**DIRECTIONS**:
The response should be exactly the number of lines in the material below that contain the word "caption".

**ENTRIES PROVIDED**:
★ ★ ★ ★ ★

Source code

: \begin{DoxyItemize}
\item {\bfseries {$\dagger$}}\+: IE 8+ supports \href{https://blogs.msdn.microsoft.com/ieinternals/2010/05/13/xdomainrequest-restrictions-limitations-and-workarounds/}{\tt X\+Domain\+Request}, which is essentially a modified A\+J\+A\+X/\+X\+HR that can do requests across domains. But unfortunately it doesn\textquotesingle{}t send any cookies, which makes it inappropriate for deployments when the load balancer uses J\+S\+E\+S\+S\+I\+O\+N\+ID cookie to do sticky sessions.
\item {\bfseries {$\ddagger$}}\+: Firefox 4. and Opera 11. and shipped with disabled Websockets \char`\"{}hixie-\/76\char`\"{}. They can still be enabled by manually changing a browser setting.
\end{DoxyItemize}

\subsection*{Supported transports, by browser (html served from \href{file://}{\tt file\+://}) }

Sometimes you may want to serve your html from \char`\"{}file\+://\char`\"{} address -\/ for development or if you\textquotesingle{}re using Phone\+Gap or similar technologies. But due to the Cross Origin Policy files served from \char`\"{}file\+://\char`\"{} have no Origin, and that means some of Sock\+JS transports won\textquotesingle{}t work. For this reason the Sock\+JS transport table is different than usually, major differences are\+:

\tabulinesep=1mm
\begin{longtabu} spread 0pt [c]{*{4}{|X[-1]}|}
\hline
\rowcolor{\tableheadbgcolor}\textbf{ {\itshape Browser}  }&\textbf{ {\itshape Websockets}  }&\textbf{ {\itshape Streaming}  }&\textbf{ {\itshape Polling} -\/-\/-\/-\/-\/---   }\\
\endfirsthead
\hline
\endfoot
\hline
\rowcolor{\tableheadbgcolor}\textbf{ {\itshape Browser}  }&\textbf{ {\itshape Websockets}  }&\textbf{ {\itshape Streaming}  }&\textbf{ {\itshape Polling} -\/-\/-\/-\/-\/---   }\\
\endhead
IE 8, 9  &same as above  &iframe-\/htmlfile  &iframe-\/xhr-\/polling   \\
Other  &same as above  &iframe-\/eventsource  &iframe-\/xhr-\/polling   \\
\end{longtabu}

★ ★ ★ ★ ★

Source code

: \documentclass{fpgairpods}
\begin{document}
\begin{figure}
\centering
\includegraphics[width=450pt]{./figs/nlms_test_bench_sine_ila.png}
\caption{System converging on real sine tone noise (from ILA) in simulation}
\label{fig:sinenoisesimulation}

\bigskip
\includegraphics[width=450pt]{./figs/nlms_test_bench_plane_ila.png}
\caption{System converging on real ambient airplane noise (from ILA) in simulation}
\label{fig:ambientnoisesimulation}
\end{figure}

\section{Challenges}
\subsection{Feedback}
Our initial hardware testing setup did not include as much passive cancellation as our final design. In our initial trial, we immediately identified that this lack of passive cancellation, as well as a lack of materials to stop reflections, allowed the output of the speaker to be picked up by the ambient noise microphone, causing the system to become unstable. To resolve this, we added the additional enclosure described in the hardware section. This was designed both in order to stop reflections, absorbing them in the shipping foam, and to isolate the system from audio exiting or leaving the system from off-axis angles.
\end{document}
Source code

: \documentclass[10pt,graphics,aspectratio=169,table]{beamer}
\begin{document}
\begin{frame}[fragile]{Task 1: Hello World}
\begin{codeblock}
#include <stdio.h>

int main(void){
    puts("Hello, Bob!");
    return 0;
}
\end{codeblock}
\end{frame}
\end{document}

★ ★ ★ ★ ★

**RESPONSE AREA**:
2